In February 2010, staff at Mount Rushmore National Memorial requested assistance from the Midwest Regional Office. The park asked the regional office to help prepare a plan to mitigate the impacts of a potential mountain pine beetle infestation and to reduce the crown fire potential at the memorial. The plan was completed by a small group of specialists with input from memorial staff, the Black Hills National Forest, and other local stakeholders.
Mount Rushmore National Memorial has an extensive ponderosa pine forest, much of it old-growth, that hasn’t had a landscape-scale fire since 1893. The elimination of fire changed the historically open, heterogeneous forest structure to one that consisted primarily of closed stands with high densities of young trees. Higher tree density and ladder fuels increased the risk of stand-replacing crown fire at the memorial. To reduce the potential for crown fire and mountain pine beetle infestation, two thinning treatments were implemented in the summer and fall of 2010. On the first thin and pile treatment areas nearly all ponderosa pine trees that were six-inches in diameter or less were cut and piled to be burned during the winter. The second treatment included cutting nearly all ponderosa pine trees that were ten-inches in diameter or less and chipping the material on site. More than 500 acres--roughly 43 percent of the memorial--were thinned by mid to late fall 2010. National Park Service vegetation monitoring crews installed forest monitoring plots prior to this project’s implementation and revisited the same plots in summer 2012 to assess the effect on forest structure and to model the effectiveness of the thinning in reducing crown fire potential.
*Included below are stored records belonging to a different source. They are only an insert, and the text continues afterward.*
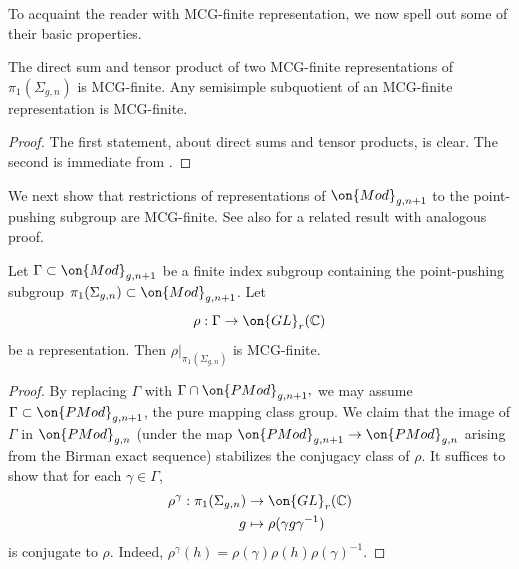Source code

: To acquaint the reader with MCG-finite representation, we now spell out some of
their basic properties.

\begin{proposition}
\notready\label{proposition:basic-properties}
	The direct sum and tensor product of two MCG-finite representations of $\pi_1(\Sigma_{g,n})$ is MCG-finite. Any semisimple subquotient of an MCG-finite representation is MCG-finite.
\end{proposition}
\begin{proof}
The first statement, about direct sums and tensor products, is clear. The second is immediate from \cite[Lemma 2.2.1]{lawrence2019representations}.
\end{proof}

We next show that restrictions of representations of $\on{Mod}_{g,n+1}$ to the
point-pushing subgroup are MCG-finite. See also \cite[Lemma
2.2]{kasahara2015visualization} for a related result with analogous proof.

\begin{proposition}
\notready\label{proposition:MCG-finite-index-rep}
	Let $\Gamma\subset \on{Mod}_{g,n+1}$ be a finite index subgroup
	containing the point-pushing subgroup $\pi_1(\Sigma_{g,n})\subset
	\on{Mod}_{g,n+1}$. Let $$\rho:\Gamma\to \on{GL}_r(\mathbb{C})$$ be a representation. Then $\rho|_{\pi_1(\Sigma_{g,n})}$ is MCG-finite.
\end{proposition}
\begin{proof}
	By replacing $\Gamma$ with
	$\Gamma \cap \on{PMod}_{g,n+1},$
	we may assume $\Gamma \subset \on{PMod}_{g,n+1}$,
	the pure mapping class group.  We claim that the image of $\Gamma$ in
	$\on{PMod}_{g,n}$ (under the map $\on{PMod}_{g,n+1}\to \on{PMod}_{g,n}$
	arising from the Birman exact sequence) stabilizes the conjugacy class
	of $\rho$.
	It suffices to show that for each $\gamma\in \Gamma$,
\begin{align*}
	\rho^\gamma:  \pi_1(\Sigma_{g,n})& \rightarrow \on{GL}_r(\mathbb C) \\
	g & \mapsto \rho(\gamma g \gamma^{-1})
\end{align*}
is conjugate to $\rho$. Indeed, $\rho^\gamma(h) = \rho(\gamma) \rho(h)
\rho(\gamma)^{-1}$.
\end{proof}

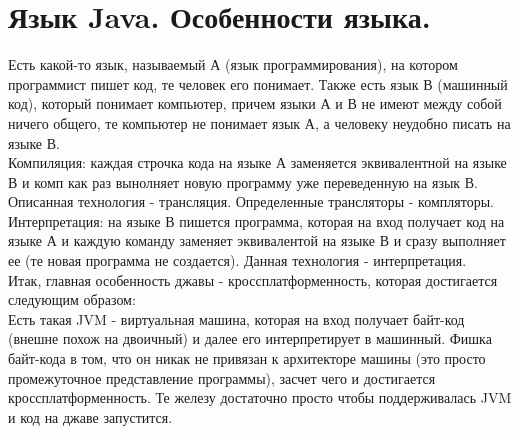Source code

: 


\section{Язык Java. Особенности языка.} 
\normalsize{Есть какой-то язык, называемый А (язык программирования), на котором программист пишет код, те человек его понимает. Также есть язык В (машинный код), который понимает компьютер, причем языки А и В не имеют между собой ничего общего, те компьютер не понимает язык А, а человеку неудобно писать на языке В. \\
Компиляция: каждая строчка кода на языке А заменяется эквивалентной на языке В и комп как раз вынолняет новую программу уже переведенную на язык В. Описанная технология - трансляция. Определенные трансляторы - компляторы. \\ 
Интерпретация: на языке В пишется программа, которая на вход получает код на языке А и каждую команду заменяет эквивалентой на языке В и сразу выполняет ее (те новая программа не создается). Данная технология - интерпретация.\\
Итак, главная особенность джавы - кроссплатформенность, которая достигается следующим образом: \\
Есть такая JVM - виртуальная машина, которая на вход получает байт-код (внешне похож на двоичный) и далее его интерпретирует в машинный. Фишка байт-кода в том, что он никак не привязан к архитекторе машины (это просто промежуточное представление программы), засчет чего и достигается кроссплатформенность. Те железу достаточно просто чтобы поддерживалась JVM и код на джаве запустится.} 

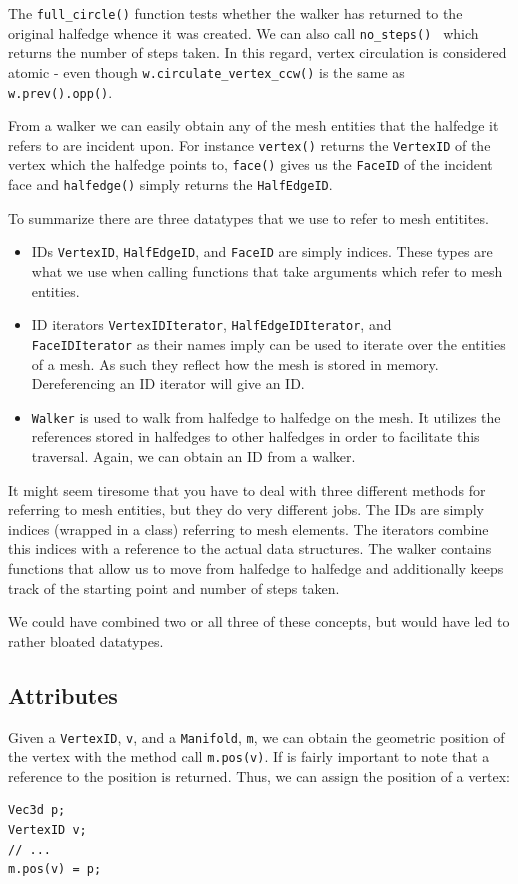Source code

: \documentclass[a4paper]{article}
\begin{document}
The \texttt{full\_circle()} function tests whether the walker has returned to the original halfedge whence it was created. We can also call  \texttt{no\_steps() } which returns the number of steps taken. In this regard, vertex circulation is considered atomic - even though \texttt{w.circulate\_vertex\_ccw()} is the same as  \texttt{w.prev().opp()}.

From a walker we can easily obtain any of the mesh entities that the halfedge it refers to are incident upon. For instance \texttt{vertex()} returns the \texttt{VertexID} of the vertex which the halfedge points to, \texttt{face()} gives us the \texttt{FaceID} of the incident face and \texttt{halfedge()} simply returns the \texttt{HalfEdgeID}.

To summarize there are three datatypes that we use to refer to mesh entitites.
\begin{itemize}
\item IDs \texttt{VertexID}, \texttt{HalfEdgeID}, and \texttt{FaceID} are simply indices. These types are what we use when calling functions that take arguments which refer to mesh entities. 
\item ID iterators \texttt{VertexIDIterator}, \texttt{HalfEdgeIDIterator}, and\\ \texttt{FaceIDIterator} as their names imply can be used to iterate over the entities of a mesh. As such they reflect how the mesh is stored in memory. Dereferencing an ID iterator will give an ID. 
\item \texttt{Walker} is used to walk from halfedge to halfedge on the mesh. It utilizes the references stored in halfedges to other halfedges in order to facilitate this traversal. Again, we can obtain an ID from a walker.
\end{itemize}
It might seem tiresome that you have to deal with three different methods for referring to mesh entities, but they do very different jobs. The IDs are simply indices (wrapped in a class) referring to mesh elements. The iterators combine this indices with a reference to the actual data structures. The walker contains functions that allow us to move from halfedge to halfedge and additionally keeps track of the starting point and number of steps taken.

We could have combined two or all three of these concepts, but would have led to rather bloated datatypes.

\subsection{Attributes}
Given a \texttt{VertexID},  \texttt{v}, and a \texttt{Manifold}, \texttt{m}, we can obtain the geometric position of the vertex with the method call \texttt{m.pos(v)}. If is fairly important to note that a reference to the position is returned. Thus, we can assign the position of a vertex:
\begin{verbatim}
Vec3d p;
VertexID v;
// ...
m.pos(v) = p;
\end{verbatim}
\end{document}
The density of ponderosa pine trees less than seven inches in diameter decreased by an average of 78 percent in the thin and pile treatment unit. The density of ponderosa pine trees less than seven inches in diameter decreased by an average of 87 percent in the thin and chip treatment unit.
Removing most of the smaller trees greatly reduced the potential for a stand-replacing crown fire within the memorial, primarily due to the significant reduction in ladder fuels. Crown fire potential was modeled pre- and post-treatment at the memorial. Initial fire behavior modeling indicated a significant reduction in crown fire as a result of the treatments.
Including areas that were treated between 2003 and 2009, 62 percent of the memorial has now been mechanically thinned. In the thin and pile treatment units, piles were burned during the past two winters on approximately 185 acres of the memorial. Ultimately, it is the hope that these treatments will make the forest more resilient and resistant to infestation of mountain pine beetle, and also expand the opportunities for fire managers to complete prescribed fire treatments at the memorial.